• [EXERCISE]:
Look below for the line containing "table-identifier ::= user-defined-name"; from there, print each line exactly up to and including the line containing "boolean-factor ::= \[NOT\] boolean-primary", and stop.

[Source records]

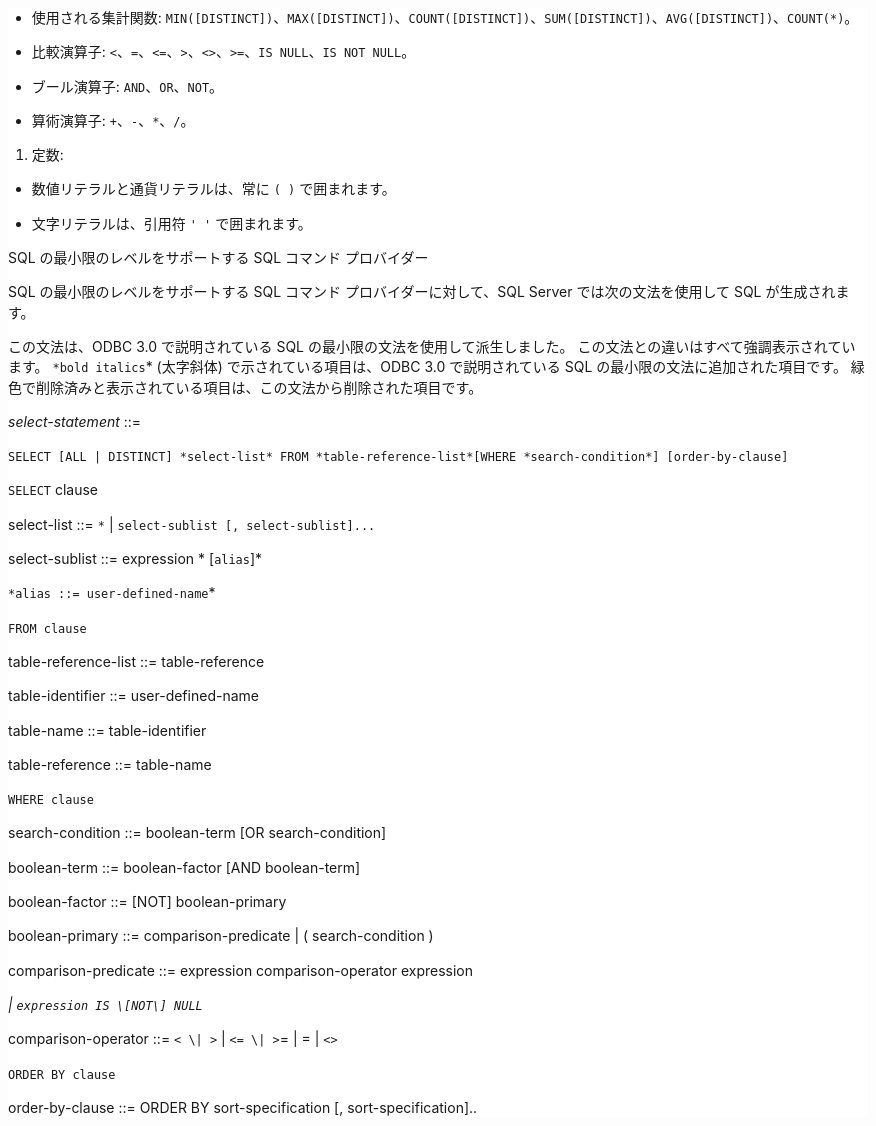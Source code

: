    - 使用される集計関数: `MIN([DISTINCT])`、`MAX([DISTINCT])`、`COUNT([DISTINCT])`、`SUM([DISTINCT])`、`AVG([DISTINCT])`、`COUNT(*)`。

   - 比較演算子: `<`、`=`、`<=`、`>`、`<>`、`>=`、`IS NULL`、`IS NOT NULL`。

   - ブール演算子: `AND`、`OR`、`NOT`。

 - 算術演算子: `+`、`-`、`*`、`/`。

1. 定数:

- 数値リテラルと通貨リテラルは、常に `( )` で囲まれます。

- 文字リテラルは、引用符 `' '` で囲まれます。

SQL の最小限のレベルをサポートする SQL コマンド プロバイダー

SQL の最小限のレベルをサポートする SQL コマンド プロバイダーに対して、SQL Server では次の文法を使用して SQL が生成されます。

この文法は、ODBC 3.0 で説明されている SQL の最小限の文法を使用して派生しました。 この文法との違いはすべて強調表示されています。 `*bold italics`* (太字斜体) で示されている項目は、ODBC 3.0 で説明されている SQL の最小限の文法に追加された項目です。 緑色で削除済みと表示されている項目は、この文法から削除された項目です。

*select-statement* ::=

`SELECT [ALL | DISTINCT] *select-list* FROM *table-reference-list*[WHERE *search-condition*] [order-by-clause]`

`SELECT` clause

select-list ::= `*` | `select-sublist [, select-sublist]...`

select-sublist ::= expression * [`alias`]*

`*alias ::= user-defined-name`*

`FROM clause`

table-reference-list ::= table-reference

table-identifier ::= user-defined-name

table-name ::= table-identifier

table-reference ::= table-name

`WHERE clause`

search-condition ::= boolean-term \[OR search-condition\]

boolean-term ::= boolean-factor \[AND boolean-term\]

boolean-factor ::= \[NOT\] boolean-primary

boolean-primary ::= comparison-predicate \| ( search-condition )

comparison-predicate ::= expression comparison-operator expression

*\| `expression IS \[NOT\] NULL`*

comparison-operator ::= `< \| >` \| `<= \| >`= \| = \| `<>`

`ORDER BY clause`

order-by-clause ::= ORDER BY sort-specification \[, sort-specification\]\..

• [RESULT]:
table-identifier ::= user-defined-name

table-name ::= table-identifier

table-reference ::= table-name

`WHERE clause`

search-condition ::= boolean-term \[OR search-condition\]

boolean-term ::= boolean-factor \[AND boolean-term\]

boolean-factor ::= \[NOT\] boolean-primary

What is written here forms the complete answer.